_Assignment_: Your reply must be one number: the count of lines in the data below that contain "points".

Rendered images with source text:
##########

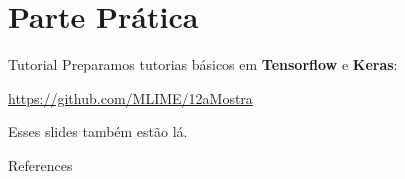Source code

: \documentclass[10pt]{beamer}
\begin{document}
\section{Parte Prática}

\begin{frame}{Tutorial}
Preparamos tutorias básicos em \textbf{Tensorflow} e \textbf{Keras}:
\vspace{0.3cm}
\begin{center}
\url{https://github.com/MLIME/12aMostra}
\end{center}

\vspace{0.3cm}

\alert{Esses slides também estão lá.}

\end{frame}

\begin{frame}[allowframebreaks]{References}

  
  

\end{frame}
\end{document}
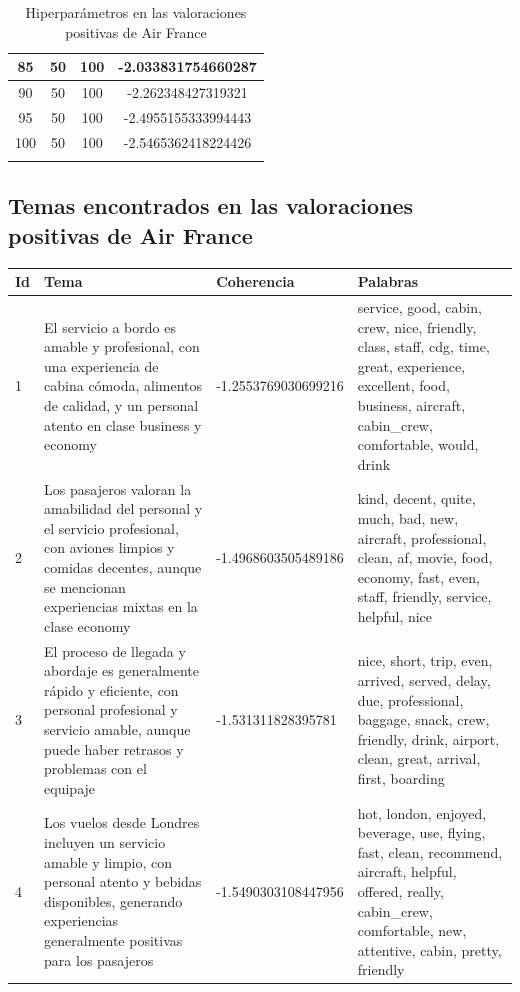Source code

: \documentclass{report}
\begin{document}
{\begin{longtable}{|c|c|c|c|}
                    85 & 50 & 100 & -2.033831754660287 \\
                    \hline
                    90 & 50 & 100 & -2.262348427319321 \\
                    \hline
                    95 & 50 & 100 & -2.4955155333994443 \\
                    \hline
                    100 & 50 & 100 & -2.5465362418224426 \\
                    \hline
                    \caption{Hiperparámetros en las valoraciones positivas de Air France}
                \end{longtable}
            \clearpage\subsection{Temas encontrados en las valoraciones positivas de Air France}
                \label{tab:temas_air_france_positivas}
                \begin{longtable}{|p{1cm}|p{4cm}|p{4cm}|p{6cm}|}
                    \hline
                    \textbf{Id} & \textbf{Tema} & \textbf{Coherencia} & \textbf{Palabras} \\
                    \hline
                    1 & El servicio a bordo es amable y profesional, con una experiencia de cabina cómoda, alimentos de calidad, y un personal atento en clase business y economy & -1.2553769030699216 & service, good, cabin, crew, nice, friendly, class, staff, cdg, time, great, experience, excellent, food, business, aircraft, cabin\_crew, comfortable, would, drink \\
                    \hline
                    2 & Los pasajeros valoran la amabilidad del personal y el servicio profesional, con aviones limpios y comidas decentes, aunque se mencionan experiencias mixtas en la clase economy & -1.4968603505489186 & kind, decent, quite, much, bad, new, aircraft, professional, clean, af, movie, food, economy, fast, even, staff, friendly, service, helpful, nice \\
                    \hline
                    3 & El proceso de llegada y abordaje es generalmente rápido y eficiente, con personal profesional y servicio amable, aunque puede haber retrasos y problemas con el equipaje & -1.531311828395781 & nice, short, trip, even, arrived, served, delay, due, professional, baggage, snack, crew, friendly, drink, airport, clean, great, arrival, first, boarding \\
                    \hline
                    4 & Los vuelos desde Londres incluyen un servicio amable y limpio, con personal atento y bebidas disponibles, generando experiencias generalmente positivas para los pasajeros & -1.5490303108447956 & hot, london, enjoyed, beverage, use, flying, fast, clean, recommend, aircraft, helpful, offered, really, cabin\_crew, comfortable, new, attentive, cabin, pretty, friendly \\

\end{longtable}}
\end{document}
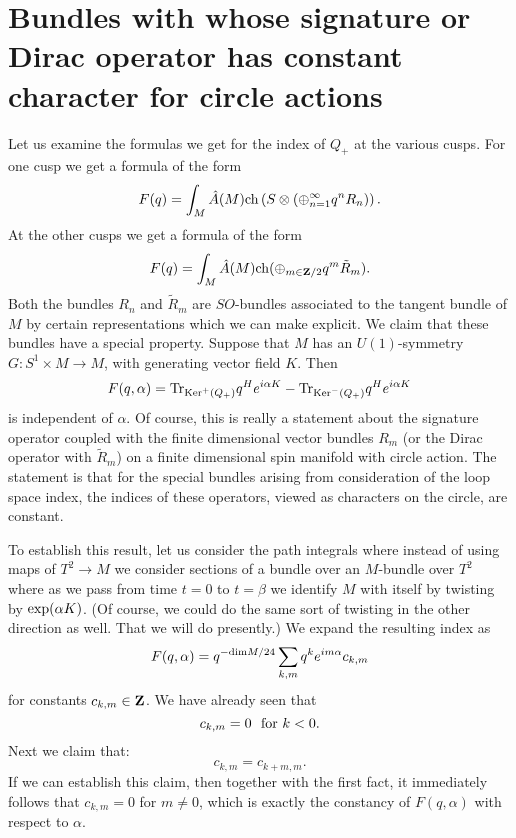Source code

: \section{Bundles with whose signature  or Dirac
operator has constant character
for circle actions}

Let us examine the formulas we get for the index of $Q_+$ at the
various cusps. For one cusp we get a formula of the form
$$F(q)=\int_M\hat A(M){\rm ch}\left(S\otimes(\oplus_{n=1}^\infty q^n 
R_n)\right).$$  
At the other cusps we get a formula of the form
$$F(q)=\int_M\hat A(M){\rm ch}(\oplus_{m\in {\bf Z}/2}
 q^m \tilde R_m).$$  
Both the bundles $R_n$ and $\tilde R_m$ are $SO$-bundles associated to
the tangent bundle of $M$ by certain representations which we can make
explicit. 
We claim that these bundles  have a special property.
Suppose that $M$
has an $U(1)$-symmetry $G\colon S^1\times M\to M$, with generating
vector field $K$. Then
$$F(q,\alpha)={\rm Tr}_{{\rm Ker}^+(Q_+)}q^He^{i\alpha K}-{\rm
Tr}_{{\rm Ker}^-(Q_+)}q^He^{i\alpha K}$$
is independent of $\alpha$. 
Of course, this is really a statement about the signature operator 
 coupled with the finite
dimensional vector bundles $ R_m$ (or the Dirac operator with
$\tilde R_m$) on a finite dimensional spin manifold with circle action. The 
statement is that for the special 
bundles arising from consideration of the loop space
index, the indices of these operators, viewed as characters on the
circle, are constant.

To establish this result, let us consider the path integrals where
instead of using maps of $T^2\to M$ we consider sections of a bundle
over an $M$-bundle over $T^2$ where as we pass from time $t=0$ to
$t=\beta$ we identify $M$ with itself by twisting by ${\rm exp}(\alpha K)$.
(Of course, we could do the same sort of twisting in the other
direction as well. That we will do presently.)
We expand the resulting index as
$$F(q,\alpha)=q^{-{\rm dim}M/24}\sum_{k,m}q^ke^{im\alpha}c_{k,m}$$
for constants $c_{k,m}\in {\bf Z}$.
We have already seen that
$$c_{k,m}=0\ \ {\rm for\ }k<0.$$
Next we claim that:
$$c_{k,m}=c_{k+m,m}.$$
If we can establish this claim, then together with the first fact, it
immediately follows that $c_{k,m}=0$ for $m\not=0$, which is exactly
the constancy of $F(q,\alpha)$ with respect to $\alpha$.

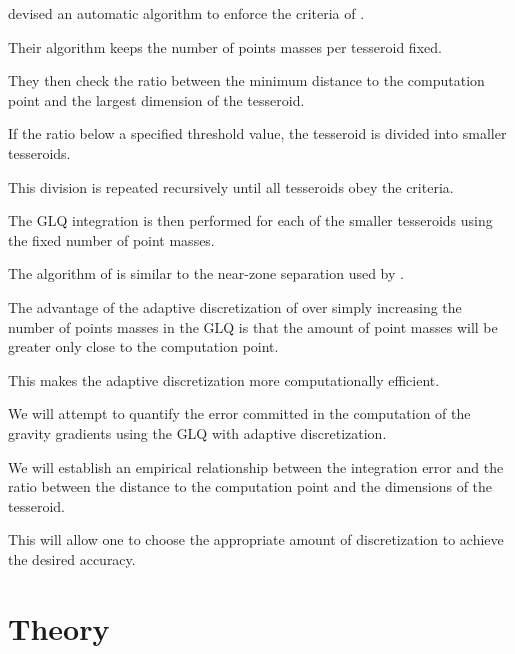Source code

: \documentclass[paper,twocolumn]{geophysics}
\begin{document}
\citet{Li2011} devised an automatic algorithm to enforce the criteria of
\citet{Ku1977}.

Their algorithm keeps the number of points masses per tesseroid fixed.

They then check the ratio between the minimum distance to the computation point
and the largest dimension of the tesseroid.

If the ratio below a specified threshold value, the tesseroid is divided into
smaller tesseroids.

This division is repeated recursively until all tesseroids obey the criteria.

The GLQ integration is then performed for each of the smaller tesseroids
using the fixed number of point masses.

The algorithm of \citet{Li2011} is similar to the near-zone separation used by
\citet{Grombein2013}.

The advantage of the adaptive discretization of \citet{Li2011} over simply
increasing the number of points masses in the GLQ is that the
amount of point masses will be greater only close to the computation point.

This makes the adaptive discretization more computationally efficient.


We will attempt to quantify the error committed in the computation of the
gravity gradients using the GLQ with adaptive discretization.

We will establish an empirical relationship between the integration error and
the ratio between the distance to the computation point and the dimensions of
the tesseroid.

This will allow one to choose the appropriate amount of discretization to
achieve the desired accuracy.


\section{Theory}
\end{document}
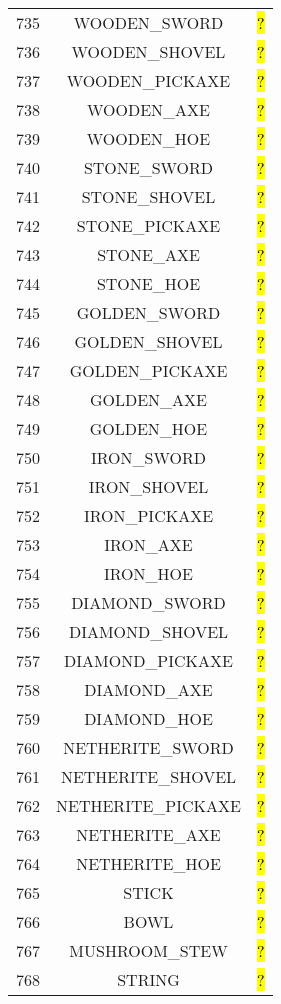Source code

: \documentclass[11pt]{article}
\newcommand\myworries[1]{\sethlcolor{red}\hl{#1}}
\begin{document}
\begin{longtable}{ |c|c|c| }
735 & WOODEN\_SWORD & \myworries{?} \\
736 & WOODEN\_SHOVEL & \myworries{?} \\
737 & WOODEN\_PICKAXE & \myworries{?} \\
738 & WOODEN\_AXE & \myworries{?} \\
739 & WOODEN\_HOE & \myworries{?} \\
740 & STONE\_SWORD & \myworries{?} \\
741 & STONE\_SHOVEL & \myworries{?} \\
742 & STONE\_PICKAXE & \myworries{?} \\
743 & STONE\_AXE & \myworries{?} \\
744 & STONE\_HOE & \myworries{?} \\
745 & GOLDEN\_SWORD & \myworries{?} \\
746 & GOLDEN\_SHOVEL & \myworries{?} \\
747 & GOLDEN\_PICKAXE & \myworries{?} \\
748 & GOLDEN\_AXE & \myworries{?} \\
749 & GOLDEN\_HOE & \myworries{?} \\
750 & IRON\_SWORD & \myworries{?} \\
751 & IRON\_SHOVEL & \myworries{?} \\
752 & IRON\_PICKAXE & \myworries{?} \\
753 & IRON\_AXE & \myworries{?} \\
754 & IRON\_HOE & \myworries{?} \\
755 & DIAMOND\_SWORD & \myworries{?} \\
756 & DIAMOND\_SHOVEL & \myworries{?} \\
757 & DIAMOND\_PICKAXE & \myworries{?} \\
758 & DIAMOND\_AXE & \myworries{?} \\
759 & DIAMOND\_HOE & \myworries{?} \\
760 & NETHERITE\_SWORD & \myworries{?} \\
761 & NETHERITE\_SHOVEL & \myworries{?} \\
762 & NETHERITE\_PICKAXE & \myworries{?} \\
763 & NETHERITE\_AXE & \myworries{?} \\
764 & NETHERITE\_HOE & \myworries{?} \\
765 & STICK & \myworries{?} \\
766 & BOWL & \myworries{?} \\
767 & MUSHROOM\_STEW & \myworries{?} \\
768 & STRING & \myworries{?} \\

\end{longtable}
\end{document}
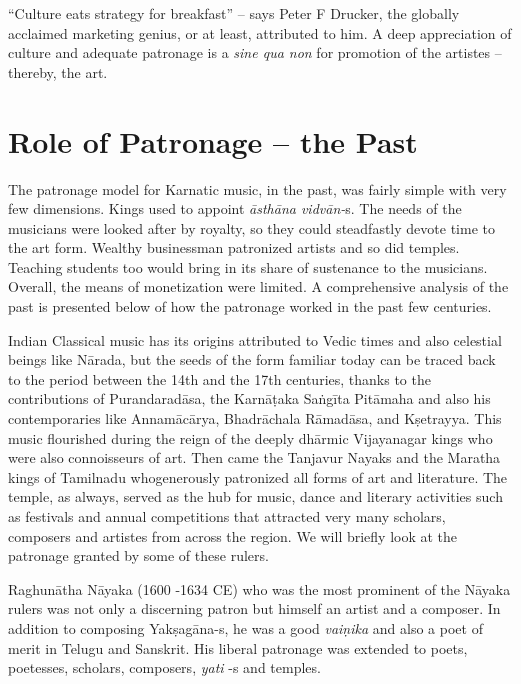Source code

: “Culture eats strategy for breakfast” – says Peter F Drucker, the globally acclaimed marketing genius, or at least, attributed to him. A deep appreciation of culture and adequate patronage is a \textit{sine qua non} for promotion of the artistes – thereby, the art.

\vspace{-.4cm}

\section*{Role of Patronage – the Past}

\vspace{-.2cm}

The patronage model for Karnatic music, in the past, was fairly simple with very few dimensions. Kings used to appoint \textit{āsthāna vidvān-}s. The needs of the musicians were looked after by royalty, so they could steadfastly devote time to the art form. Wealthy businessman patronized artists and so did temples. Teaching students too would bring in its share of sustenance to the musicians. Overall, the means of monetization were limited. A comprehensive analysis of the past is presented below of how the patronage worked in the past few centuries.

Indian Classical music has its origins attributed to Vedic times and also celestial beings like Nārada, but the seeds of the form familiar today can be traced back to the period between the 14th and the 17th centuries, thanks to the contributions of Purandaradāsa, the Karnāṭaka Saṅgīta Pitāmaha and also his contemporaries like Annamācārya, Bhadrāchala Rāmadāsa, and Kṣetrayya. This music flourished during the reign of the deeply dhārmic Vijayanagar kings who were also connoisseurs of art. Then came the Tanjavur Nayaks and the Maratha kings of Tamilnadu whogenerously patronized all forms of art and literature. The temple, as always, served as the hub for music, dance and literary activities such as festivals and annual competitions that attracted very many scholars, composers and artistes from across the region. We will briefly look at the patronage granted by some of these rulers.

Raghunātha Nāyaka (1600 -1634 CE) who was the most prominent of the Nāyaka rulers was not only a discerning patron but himself an artist and a composer. In addition to composing Yakṣagāna-s, he was a good \textit{vaiṇika} and also a poet of merit in Telugu and Sanskrit. His liberal patronage was extended to poets, poetesses, scholars, composers, \textit{yati} -s and temples.

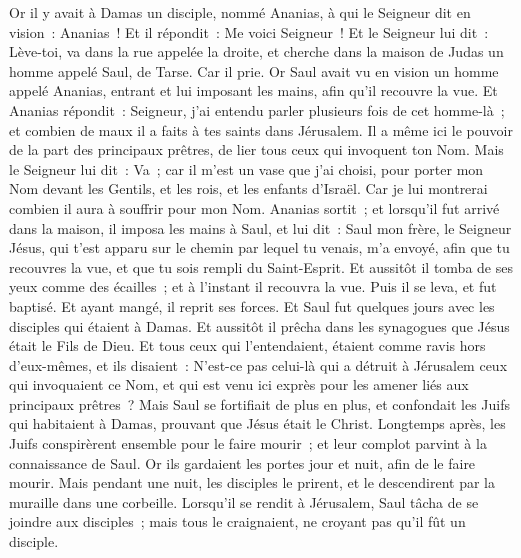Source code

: \begin{multicols}{2}
Or il y avait à Damas un disciple, nommé Ananias, à qui le Seigneur dit en vision~: Ananias~! Et il répondit~: Me voici Seigneur~!
Et le Seigneur lui dit~: Lève-toi, va dans la rue appelée la droite, et cherche dans la maison de Judas un homme appelé Saul, de Tarse.
Car il prie. Or Saul avait vu en vision un homme appelé Ananias, entrant et lui imposant les mains, afin qu'il recouvre la vue. Et Ananias répondit~:
 Seigneur, j'ai entendu parler plusieurs fois de cet homme-là~; et combien de maux il a faits à tes saints dans Jérusalem.
Il a même ici le pouvoir de la part des principaux prêtres, de lier tous ceux qui invoquent ton Nom.
Mais le Seigneur lui dit~: Va~; car il m'est un vase que j'ai choisi, pour porter mon Nom devant les Gentils, et les rois, et les enfants d'Israël.
Car je lui montrerai combien il aura à souffrir pour mon Nom.
Ananias sortit~; et lorsqu'il fut arrivé dans la maison, il imposa les mains à Saul, et lui dit~: Saul mon frère, le Seigneur Jésus, qui t'est apparu sur le chemin par lequel tu venais, m'a envoyé, afin que tu recouvres la vue, et que tu sois rempli du Saint-Esprit.
Et aussitôt il tomba de ses yeux comme des écailles~; et à l'instant il recouvra la vue. Puis il se leva, et fut baptisé.
Et ayant mangé, il reprit ses forces. Et Saul fut quelques jours avec les disciples qui étaient à Damas.
Et aussitôt il prêcha dans les synagogues que Jésus était le Fils de Dieu.
Et tous ceux qui l'entendaient, étaient comme ravis hors d'eux-mêmes, et ils disaient~: N'est-ce pas celui-là qui a détruit à Jérusalem ceux qui invoquaient ce Nom, et qui est venu ici exprès pour les amener liés aux principaux prêtres~?
Mais Saul se fortifiait de plus en plus, et confondait les Juifs qui habitaient à Damas, prouvant que Jésus était le Christ.
Longtemps après, les Juifs conspirèrent ensemble pour le faire mourir~;
et leur complot parvint à la connaissance de Saul. Or ils gardaient les portes jour et nuit, afin de le faire mourir.
Mais pendant une nuit, les disciples le prirent, et le descendirent par la muraille dans une corbeille.
Lorsqu'il se rendit à Jérusalem, Saul tâcha de se joindre aux disciples~; mais tous le craignaient, ne croyant pas qu'il fût un disciple.

\end{multicols}
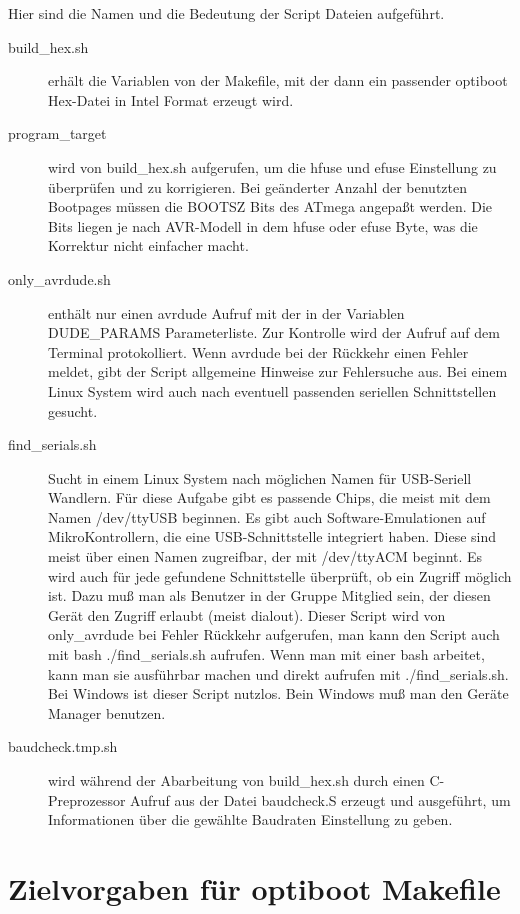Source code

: Hier sind die Namen und die Bedeutung der Script Dateien aufgeführt.
\begin{description}
\item [build\_hex.sh] erhält die Variablen von der Makefile, mit der dann ein passender
optiboot Hex-Datei in Intel Format erzeugt wird.
\item [program\_target] wird von build\_hex.sh aufgerufen, um die hfuse und efuse Einstellung
zu überprüfen und zu korrigieren. Bei geänderter Anzahl der benutzten Bootpages
müssen die BOOTSZ Bits des ATmega angepaßt werden. Die Bits liegen je nach AVR-Modell
in dem hfuse oder efuse Byte, was die Korrektur nicht einfacher macht.
\item [only\_avrdude.sh] enthält nur einen avrdude Aufruf mit der in der Variablen
DUDE\_PARAMS Parameterliste. Zur Kontrolle wird der Aufruf auf dem Terminal protokolliert.
Wenn avrdude bei der Rückkehr einen Fehler meldet, gibt der Script allgemeine Hinweise
zur Fehlersuche aus. Bei einem Linux System wird auch nach eventuell passenden 
seriellen Schnittstellen gesucht.
\item [find\_serials.sh] Sucht in einem Linux System nach möglichen Namen für USB-Seriell
Wandlern. Für diese Aufgabe gibt es passende Chips, die meist mit dem Namen /dev/ttyUSB
beginnen. Es gibt auch Software-Emulationen auf MikroKontrollern, die eine USB-Schnittstelle
integriert haben. Diese sind meist über einen Namen zugreifbar, der mit /dev/ttyACM beginnt.
Es wird auch für jede gefundene Schnittstelle überprüft, ob ein Zugriff möglich ist.
Dazu muß man als Benutzer in der Gruppe Mitglied sein, der diesen Gerät den Zugriff
erlaubt (meist dialout).
Dieser Script wird von only\_avrdude bei Fehler Rückkehr aufgerufen, man kann den
Script auch mit bash ./find\_serials.sh aufrufen.
Wenn man mit einer bash arbeitet, kann man sie ausführbar machen und direkt aufrufen
mit ./find\_serials.sh.
Bei Windows ist dieser Script nutzlos. Bein Windows muß man den Geräte Manager benutzen.
\item [baudcheck.tmp.sh] wird während der Abarbeitung von build\_hex.sh durch einen
C-Preprozessor Aufruf aus der Datei baudcheck.S erzeugt und ausgeführt, um Informationen
über die gewählte Baudraten Einstellung zu geben.
\end{description}

\section{Zielvorgaben für optiboot Makefile}

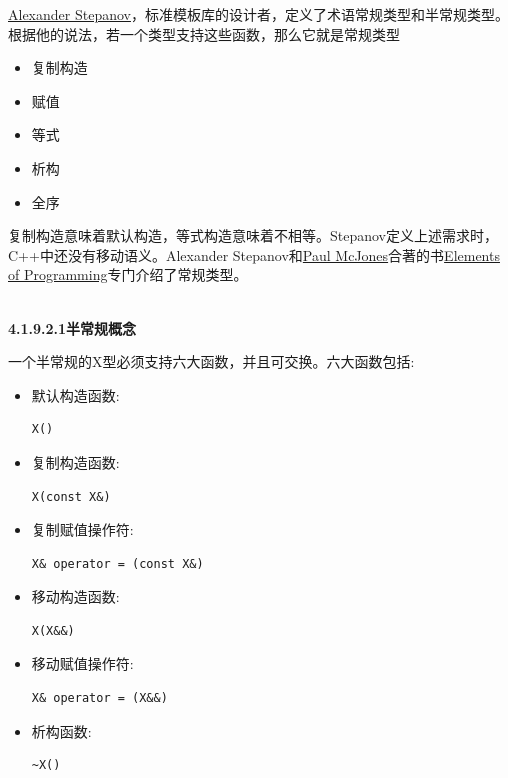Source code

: \begin{tcolorbox}[breakable,enhanced jigsaw,colback=blue!5!white,colframe=blue!75!black,title={常规类型}]

\href{https://en.wikipedia.org/wiki/Alexander_Stepanov}{Alexander Stepanov}，标准模板库的设计者，定义了术语常规类型和半常规类型。根据他的说法，若一个类型支持这些函数，那么它就是常规类型

\begin{itemize}
\item
复制构造

\item
赋值

\item
等式

\item
析构

\item
全序
\end{itemize}

复制构造意味着默认构造，等式构造意味着不相等。Stepanov定义上述需求时，C++中还没有移动语义。Alexander Stepanov和\href{https://www.mcjones.org/paul/}{Paul McJones}合著的书\href{http://elementsofprogramming.com/}{Elements of Programming}专门介绍了常规类型。

\end{tcolorbox}

\hspace*{\fill} \\ %
\noindent
\textbf{4.1.9.2.1\hspace{0.2cm}半常规概念}

一个半常规的X型必须支持六大函数，并且可交换。六大函数包括:

\begin{itemize}
\item
默认构造函数:
\begin{lstlisting}[style=styleCXX]
X()
\end{lstlisting}

\item
复制构造函数:
\begin{lstlisting}[style=styleCXX]
X(const X&)
\end{lstlisting}

\item
复制赋值操作符:
\begin{lstlisting}[style=styleCXX]
X& operator = (const X&)
\end{lstlisting}

\item
移动构造函数:
\begin{lstlisting}[style=styleCXX]
X(X&&)
\end{lstlisting}

\item
移动赋值操作符:
\begin{lstlisting}[style=styleCXX]
X& operator = (X&&)
\end{lstlisting}

\item
析构函数:
\begin{lstlisting}[style=styleCXX]
~X()
\end{lstlisting}
\end{itemize}

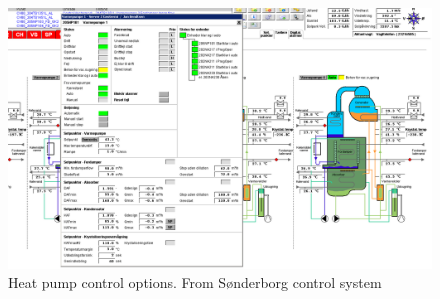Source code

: \vspace{-1.3cm}
\begin{figure}[H]
	\centering
		\includegraphics[width=1.22\textwidth, angle = 270]{appendices/pictures/flow_setpunkter}
		\caption{Heat pump control options. From S\o nderborg  control system}
	\label{fig:setpunkter}
\end{figure}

##########

_Written answer_: 2